Wie bereits in der Einleitung angedeutet, ist das nur eine Alternativ-Geschichte. Sie würde dann entstehen, wenn man aus der Geschichte alle gescheiterten Genies entfernt und unterstellt, dass sie zu Lebzeiten die volle Unterstützung ihrer Zeit erhielten. Wir alle wissen, dass das jedoch so nicht wahr ist. Wie wissen, dass Leibniz, Vaucanson, Babbage und Tesla von der Obrigkeit bekämpft wurden, weil sie Dinge entwickelt haben, welche zu fortschrittlich waren. Der eigentliche Motor der Geschichtsschreibung war also nicht die Wissenschaft, sondern es war das poltisch/religiöse Klima, was zu jeder Zeit in den letzten 400 Jahren die Weiterentwicklung des Computers erschwert hat. So dass es eben nicht zur Realisierung kam, sondern alles mit einer Verzöerung von rund 100 Jahren umgesetzt wurde. Babbage hätte zwar den ersten Mikrochip bauen können, es hat dann aber erst Intel gemacht. Tesla hätte zwar den Quantencomputer bauen können, realisiert wurde er aber erst von dwave.
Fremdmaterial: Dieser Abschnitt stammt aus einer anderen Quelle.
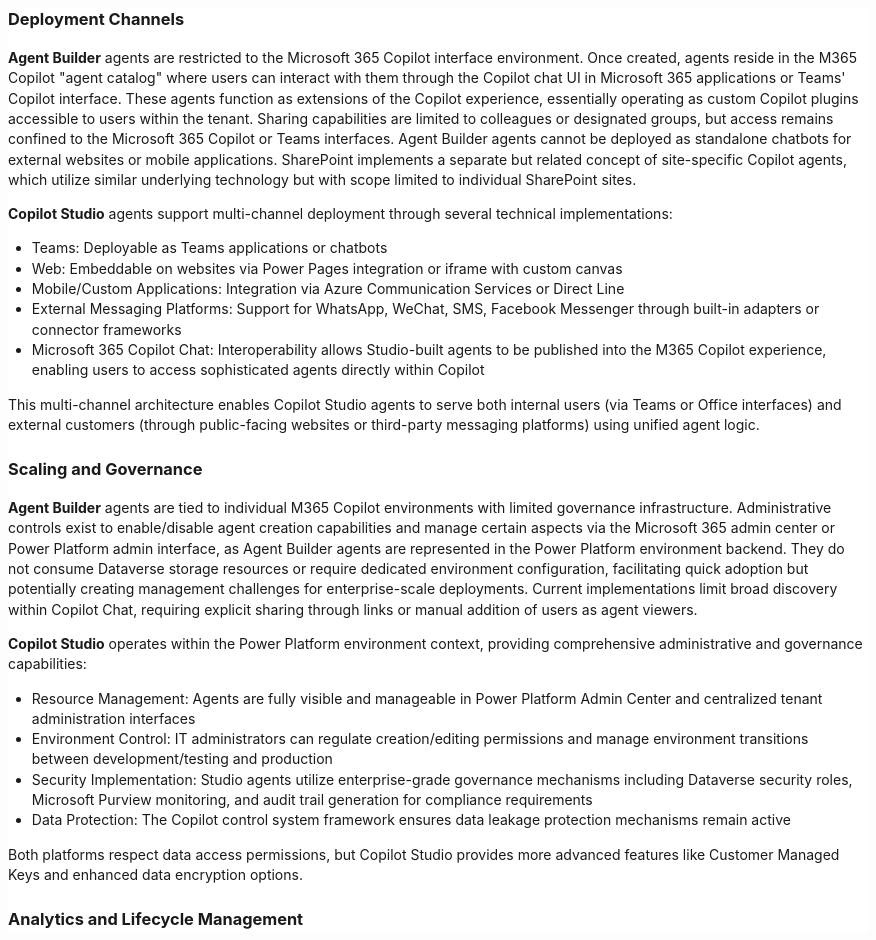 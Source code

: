 ### Deployment Channels

**Agent Builder** agents are restricted to the Microsoft 365 Copilot interface environment. Once created, agents reside in the M365 Copilot "agent catalog" where users can interact with them through the Copilot chat UI in Microsoft 365 applications or Teams' Copilot interface. These agents function as extensions of the Copilot experience, essentially operating as custom Copilot plugins accessible to users within the tenant. Sharing capabilities are limited to colleagues or designated groups, but access remains confined to the Microsoft 365 Copilot or Teams interfaces. Agent Builder agents cannot be deployed as standalone chatbots for external websites or mobile applications. SharePoint implements a separate but related concept of site-specific Copilot agents, which utilize similar underlying technology but with scope limited to individual SharePoint sites.

**Copilot Studio** agents support multi-channel deployment through several technical implementations:
- Teams: Deployable as Teams applications or chatbots
- Web: Embeddable on websites via Power Pages integration or iframe with custom canvas
- Mobile/Custom Applications: Integration via Azure Communication Services or Direct Line
- External Messaging Platforms: Support for WhatsApp, WeChat, SMS, Facebook Messenger through built-in adapters or connector frameworks
- Microsoft 365 Copilot Chat: Interoperability allows Studio-built agents to be published into the M365 Copilot experience, enabling users to access sophisticated agents directly within Copilot

This multi-channel architecture enables Copilot Studio agents to serve both internal users (via Teams or Office interfaces) and external customers (through public-facing websites or third-party messaging platforms) using unified agent logic.

### Scaling and Governance

**Agent Builder** agents are tied to individual M365 Copilot environments with limited governance infrastructure. Administrative controls exist to enable/disable agent creation capabilities and manage certain aspects via the Microsoft 365 admin center or Power Platform admin interface, as Agent Builder agents are represented in the Power Platform environment backend. They do not consume Dataverse storage resources or require dedicated environment configuration, facilitating quick adoption but potentially creating management challenges for enterprise-scale deployments. Current implementations limit broad discovery within Copilot Chat, requiring explicit sharing through links or manual addition of users as agent viewers.

**Copilot Studio** operates within the Power Platform environment context, providing comprehensive administrative and governance capabilities:
- Resource Management: Agents are fully visible and manageable in Power Platform Admin Center and centralized tenant administration interfaces
- Environment Control: IT administrators can regulate creation/editing permissions and manage environment transitions between development/testing and production
- Security Implementation: Studio agents utilize enterprise-grade governance mechanisms including Dataverse security roles, Microsoft Purview monitoring, and audit trail generation for compliance requirements
- Data Protection: The Copilot control system framework ensures data leakage protection mechanisms remain active

Both platforms respect data access permissions, but Copilot Studio provides more advanced features like Customer Managed Keys and enhanced data encryption options.

### Analytics and Lifecycle Management
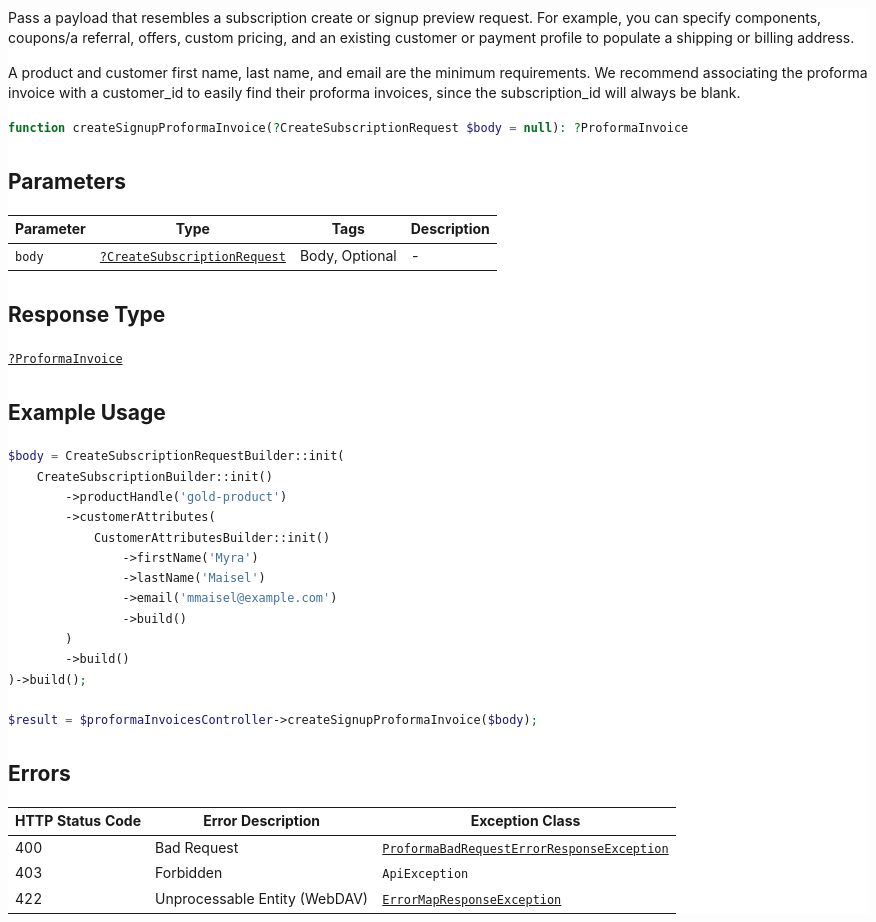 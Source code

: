 Pass a payload that resembles a subscription create or signup preview request. For example, you can specify components, coupons/a referral, offers, custom pricing, and an existing customer or payment profile to populate a shipping or billing address.

A product and customer first name, last name, and email are the minimum requirements. We recommend associating the proforma invoice with a customer_id to easily find their proforma invoices, since the subscription_id will always be blank.

```php
function createSignupProformaInvoice(?CreateSubscriptionRequest $body = null): ?ProformaInvoice
```

## Parameters

| Parameter | Type | Tags | Description |
|  --- | --- | --- | --- |
| `body` | [`?CreateSubscriptionRequest`](../../doc/models/create-subscription-request.md) | Body, Optional | - |

## Response Type

[`?ProformaInvoice`](../../doc/models/proforma-invoice.md)

## Example Usage

```php
$body = CreateSubscriptionRequestBuilder::init(
    CreateSubscriptionBuilder::init()
        ->productHandle('gold-product')
        ->customerAttributes(
            CustomerAttributesBuilder::init()
                ->firstName('Myra')
                ->lastName('Maisel')
                ->email('mmaisel@example.com')
                ->build()
        )
        ->build()
)->build();

$result = $proformaInvoicesController->createSignupProformaInvoice($body);
```

## Errors

| HTTP Status Code | Error Description | Exception Class |
|  --- | --- | --- |
| 400 | Bad Request | [`ProformaBadRequestErrorResponseException`](../../doc/models/proforma-bad-request-error-response-exception.md) |
| 403 | Forbidden | `ApiException` |
| 422 | Unprocessable Entity (WebDAV) | [`ErrorMapResponseException`](../../doc/models/error-map-response-exception.md) |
Die Frage ist: Wenn Tesla bereits den Quantencomputer gebaut hat was wurde dann ab 1945 entwickelt? Das wird in dem Film Metropolis (1927) erläutert. Der Film endet damit, dass die geknächteten Arbeiter ihr Schicksal erkennen und die Maschinen zerstören (Luddismus). Schaut man sich die Geschichte der Technik an, so wurde das zwar bereits häufiger thematisiert (Weberaufstand), doch es ist bisher nicht als tatsächlicher Fakt eingetreten. Das heißt, es gibt bisher keine Gesellschaftsordnung welcher sich als anti-technisch versteht also das Zerstören von Robotern als ihre wichtigste Aufgabe versteht. Insofern könnte man die Zeit nach Erfindung des Quantencomputers als Neoluddismus prognostizieren.

kRITIK
Nachdem im ersten Teil dieses Blog-Postings eine alternative Zeitlinie erläutert wurde, so soll dazu noch ein Gegenentwurf ausgebreitet werden. In der obigen beschleunigten Zeitlinie wurde bereits 1716 der erste Turing-mächtige Computer konstruiert (von Leibniz). Aber was ist, wenn man sich damit noch etwas Zeit lässt und selbst im Jahr 2016 noch vor diese Erfindung zurückgeht? Auf dem letzten Vintage Computer Festival wurde eine Maschine vorgestellt, die nochnichtmal in der Lage war, ein Programm auszuführen. Gemeint ist ein Differential Analyzer, also ein Analog-Computer. Zumindest auf dem Festival war man mehrere Jahrhundert hinter der eigentlichen Zeitlinie zurück. Und wer weiß, vielleicht gibt es nächstes Jahr sogar einen Abacus Tischrechner zu sehen, der noch älter ist.